Candies that were made in homes by industrious cooks were:
- Peanut Brittle
- Candied fruit peels
- Sugarcoated nuts (referred to as comfits)
In the middle to late 1800’s taffy pulls became all the rage. People would come from all around to make taffy. They pulled the candy to make it pliable and easier to eat. Folks saw it as a much anticipated social occasion. It gave them a wonderful opportunity to get together and catch up on news and gossip…and satisfy a sweet tooth at the same time.
One of my fondest memories was when my mother made homemade taffy. We had to butter our hands so the confection wouldn’t stick to our fingers. Then two people would stand facing each other about a foot away and pull the taffy back and forth between them. I remember it had to be pulled before it set up. It was a little hot on the hands. We all loved it though, especially the eating part.
Bonbons were 1st introduced as a Christmas novelty in the late 1840’s in London. They were sold in the U.S. mostly in confectionery shops. They were wrapped in tissue paper. The everyday person couldn’t afford them.
Chocolate was also very expensive and considered quite a luxury and I imagine it was very scarce as a candy in the old West. The 1st packaged box of Whitman’s Chocolates was sold in 1854 in Philadelphia.

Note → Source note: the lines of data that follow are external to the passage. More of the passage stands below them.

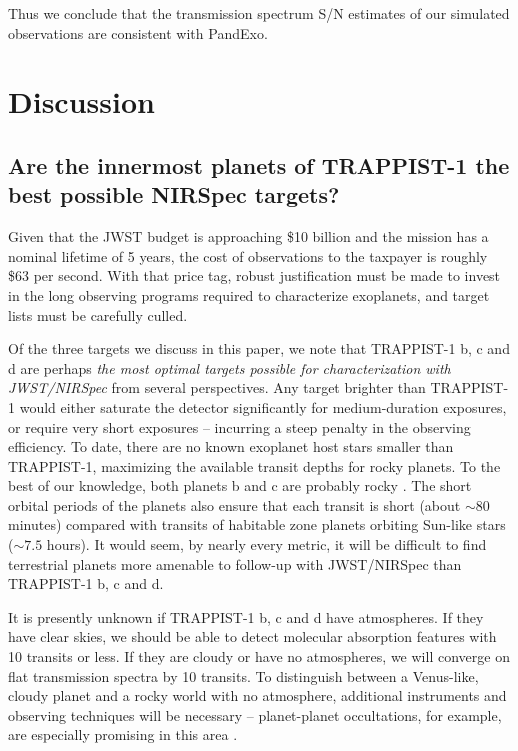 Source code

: Thus we conclude that the transmission spectrum S/N estimates of our simulated observations are consistent with PandExo.

\section{Discussion}

\subsection{Are the innermost planets of TRAPPIST-1 the best possible NIRSpec targets?}

Given that the JWST budget is approaching \$10 billion and the mission has a nominal lifetime of 5 years, the cost of observations to the taxpayer is roughly \$63 per second. With that price tag, robust justification must be made to invest in the long observing programs required to characterize exoplanets, and target lists must be carefully culled. 

Of the three targets we discuss in this paper, we note that TRAPPIST-1 b, c and d are perhaps \textit{the most optimal targets possible for characterization with JWST/NIRSpec} from several perspectives. Any target brighter than TRAPPIST-1 would either saturate the detector significantly for medium-duration exposures, or require very short exposures -- incurring a steep penalty in the observing efficiency. To date, there are no known exoplanet host stars smaller than TRAPPIST-1, maximizing the available transit depths for rocky planets. To the best of our knowledge, both planets b and c are probably rocky \citep{Weiss2014,Marcy2014,Rogers2015,Fulton2017}. The short orbital periods of the planets also ensure that each transit is short (about $\sim 80$ minutes) compared with transits of habitable zone planets orbiting Sun-like stars ($\sim 7.5$ hours). It would seem, by nearly every metric, it will be difficult to find terrestrial planets more amenable to follow-up with JWST/NIRSpec than TRAPPIST-1 b, c and d. 

It is presently unknown if TRAPPIST-1 b, c and d have atmospheres. If they have clear skies, we should be able to detect molecular absorption features with 10 transits or less. If they are cloudy or have no atmospheres, we will converge on flat transmission spectra by 10 transits. To distinguish between a Venus-like, cloudy planet and a rocky world with no atmosphere, additional instruments and observing techniques will be necessary -- planet-planet occultations, for example, are especially promising in this area \citep{Luger2017b}.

Pralines is an old candy that was first made in France in the 17th century. It was transported to Louisiana in the U.S. by French settlers. I don’t think it was well known beyond the deep south.
Well, that’s early candy in a nutshell. I hope you’ve enjoyed it.
Do you make homemade candy at Christmastime? It makes an excellent gift. The thing I make most is fudge. It’s quick and easy (especially when cooked in the microwave) and it tastes great. YUM!